WORK TO BE COMPLETED :: The pictures are to be left out when the listing below is reproduced word for word.

START DATA UNDER STUDY

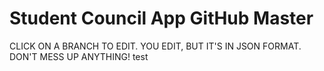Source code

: # Student Council App GitHub Master
CLICK ON A BRANCH TO EDIT. YOU EDIT, BUT IT'S IN JSON FORMAT. DON'T MESS UP ANYTHING!
test
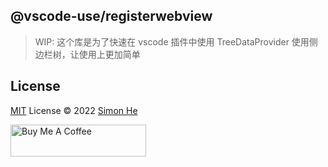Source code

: ## @vscode-use/registerwebview

> WIP: 这个库是为了快速在 vscode 插件中使用 TreeDataProvider 使用侧边栏树，让使用上更加简单

## License

[MIT](./LICENSE) License © 2022 [Simon He](https://github.com/Simon-He95)

<a href="https://github.com/Simon-He95/sponsor" target="_blank"><img src="https://cdn.buymeacoffee.com/buttons/default-orange.png" alt="Buy Me A Coffee" style="height: 51px !important;width: 217px !important;" ></a>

END DATA UNDER STUDY

WRITTEN SOLUTION ::
Source code

: # Student Council App GitHub Master
CLICK ON A BRANCH TO EDIT. YOU EDIT, BUT IT'S IN JSON FORMAT. DON'T MESS UP ANYTHING!
test
Source code

: ## @vscode-use/registerwebview

> WIP: 这个库是为了快速在 vscode 插件中使用 TreeDataProvider 使用侧边栏树，让使用上更加简单

## License

[MIT](./LICENSE) License © 2022 [Simon He](https://github.com/Simon-He95)

<a href="https://github.com/Simon-He95/sponsor" target="_blank"><img src="https://cdn.buymeacoffee.com/buttons/default-orange.png" alt="Buy Me A Coffee" style="height: 51px !important;width: 217px !important;" ></a>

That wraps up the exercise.